Nixon aide, Nick Ruwe, who served as Deputy Chief of Protocol for the State Department and US Ambassador to Iceland, was with Nixon in his New York apartment when Nixon saw Ruby blow away Oswald on national TV. “The old man was white as a ghost. I asked him if everything was alright. “I know that guy,” Nixon muttered. U.S. House payroll records would confirm Nixon’s hiring of Ruby in 1947 as a paid informant on the House Un-American Activities Committee. Perhaps this is why Nixon called the Warren Commission the “greatest hoax ever perpetrated” on the Watergate tapes.

CJ: 50 years later, more than 60 percent of Americans tell pollsters they don’t believe the Warren Commission conclusions. Riff on that a little for us…

RS: Given the fact the US government and the big hitters in the mainstream media have continued to promulgate the Warren Commission fiction, it’s amazing that a majority of Americans tell Gallup that they believe JFK was killed by a conspiracy. On the one hand government tells us all the Nixon White House tapes have now been released when in fact all of Nixon’s discussions about the Bay of Pigs, the CIA and the Kennedy Assassination are still redacted — even today.

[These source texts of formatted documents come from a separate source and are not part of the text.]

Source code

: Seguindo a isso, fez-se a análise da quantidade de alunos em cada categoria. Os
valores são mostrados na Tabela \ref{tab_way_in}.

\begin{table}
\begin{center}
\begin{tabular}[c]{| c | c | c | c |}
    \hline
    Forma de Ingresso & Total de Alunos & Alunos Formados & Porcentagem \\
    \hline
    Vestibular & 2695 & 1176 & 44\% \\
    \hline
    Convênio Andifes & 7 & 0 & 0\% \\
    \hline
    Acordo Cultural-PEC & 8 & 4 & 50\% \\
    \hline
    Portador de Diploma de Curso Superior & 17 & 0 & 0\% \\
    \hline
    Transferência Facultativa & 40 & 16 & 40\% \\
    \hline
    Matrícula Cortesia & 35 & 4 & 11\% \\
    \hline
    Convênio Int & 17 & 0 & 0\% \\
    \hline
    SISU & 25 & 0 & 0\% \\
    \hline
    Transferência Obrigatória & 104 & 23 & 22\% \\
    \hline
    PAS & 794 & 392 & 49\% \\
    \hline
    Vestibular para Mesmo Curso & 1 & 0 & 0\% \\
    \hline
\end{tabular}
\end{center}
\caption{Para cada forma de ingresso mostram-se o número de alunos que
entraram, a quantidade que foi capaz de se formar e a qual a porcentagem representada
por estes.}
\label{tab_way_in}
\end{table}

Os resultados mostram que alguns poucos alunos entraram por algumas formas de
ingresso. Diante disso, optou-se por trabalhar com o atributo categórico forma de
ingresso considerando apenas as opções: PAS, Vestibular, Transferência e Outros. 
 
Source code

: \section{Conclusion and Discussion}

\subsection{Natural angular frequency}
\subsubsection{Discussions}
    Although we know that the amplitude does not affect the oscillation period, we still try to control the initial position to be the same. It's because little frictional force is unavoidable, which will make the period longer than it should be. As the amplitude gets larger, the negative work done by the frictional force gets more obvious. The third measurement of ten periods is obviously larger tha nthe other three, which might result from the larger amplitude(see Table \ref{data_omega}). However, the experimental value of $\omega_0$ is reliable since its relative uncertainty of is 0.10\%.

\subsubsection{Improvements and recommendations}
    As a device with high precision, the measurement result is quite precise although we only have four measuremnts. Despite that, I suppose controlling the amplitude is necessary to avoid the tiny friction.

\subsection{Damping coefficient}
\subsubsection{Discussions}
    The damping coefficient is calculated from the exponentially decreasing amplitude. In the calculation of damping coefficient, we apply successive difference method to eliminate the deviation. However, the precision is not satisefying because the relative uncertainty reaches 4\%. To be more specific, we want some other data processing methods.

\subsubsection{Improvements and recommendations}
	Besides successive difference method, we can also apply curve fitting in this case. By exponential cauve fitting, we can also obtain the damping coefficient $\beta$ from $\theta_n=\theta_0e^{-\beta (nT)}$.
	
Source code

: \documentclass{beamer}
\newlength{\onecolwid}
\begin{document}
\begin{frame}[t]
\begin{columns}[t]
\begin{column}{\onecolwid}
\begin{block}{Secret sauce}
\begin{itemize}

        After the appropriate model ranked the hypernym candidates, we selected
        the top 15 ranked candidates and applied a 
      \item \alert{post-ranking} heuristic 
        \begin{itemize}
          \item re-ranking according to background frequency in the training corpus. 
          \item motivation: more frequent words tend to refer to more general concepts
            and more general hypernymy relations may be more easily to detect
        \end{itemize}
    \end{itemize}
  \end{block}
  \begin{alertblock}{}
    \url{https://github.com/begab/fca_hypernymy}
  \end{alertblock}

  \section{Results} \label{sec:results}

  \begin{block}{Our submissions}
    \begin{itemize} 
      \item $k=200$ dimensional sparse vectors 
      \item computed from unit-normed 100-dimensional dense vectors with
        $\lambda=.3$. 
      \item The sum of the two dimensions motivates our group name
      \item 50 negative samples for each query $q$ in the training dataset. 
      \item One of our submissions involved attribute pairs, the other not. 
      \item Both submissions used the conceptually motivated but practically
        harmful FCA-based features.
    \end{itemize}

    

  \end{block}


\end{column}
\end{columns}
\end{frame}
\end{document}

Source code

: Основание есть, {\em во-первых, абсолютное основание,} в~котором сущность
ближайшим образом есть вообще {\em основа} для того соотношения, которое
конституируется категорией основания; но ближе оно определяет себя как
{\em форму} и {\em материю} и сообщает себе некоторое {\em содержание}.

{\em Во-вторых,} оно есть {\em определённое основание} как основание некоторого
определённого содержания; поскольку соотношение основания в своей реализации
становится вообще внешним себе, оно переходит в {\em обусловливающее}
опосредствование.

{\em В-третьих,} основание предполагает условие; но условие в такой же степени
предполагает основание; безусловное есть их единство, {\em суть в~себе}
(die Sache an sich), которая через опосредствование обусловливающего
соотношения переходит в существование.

CJ: I wonder what Oliver Stone will think of your book. Are you related, by the way?

RS: Oliver Stone deserves enormous credit because his movie “JFK” really galvanized public doubt about the Kennedy assassination. The Assassination Record Review Act which declassified thousands of telling documents was largely enacted by Congress and signed by President George H.W. Bush as a reaction to the public outcry caused by the Oliver Stone film. Stone correctly believes the CIA, the Mob and Texas oil were all involved in the plot to kill Kennedy. Where I disagree with Oliver Stone is his belief that the Vietnam War and JFK’s intention to withdraw US troops was the major factor in his murder. In fact, it was Cuba policy and Kennedy’s failure to remove Castro from the Soviet satellite 90 miles off our shore that probably got him killed. If you research “Operation Northwoods” you will see that the CIA and the military were so apoplectic about Castro they were prepared to stage fake terror attacks on American interests and actually kill Americans in a false provocation for an invasion of Cuba.

CJ: Finally, is it possible that at some point, the Kennedy assassination question could be definitively settled once and for all? What would need to happen for that to be?

RS: I doubt it. Even the JFK experts are bitterly divided. As soon as my book was announced some in the “researcher community” attacked it because, they said, I was trying to shift blame away from the CIA. These people haven’t read my book, of course. I do think we will know definitively that Lee Harvey Oswald did not shoot John F. Kennedy and probably did not shot Officer J.D. Tippit. I am certain about LBJ. He could order a murder the way you or I would order a ham sandwich.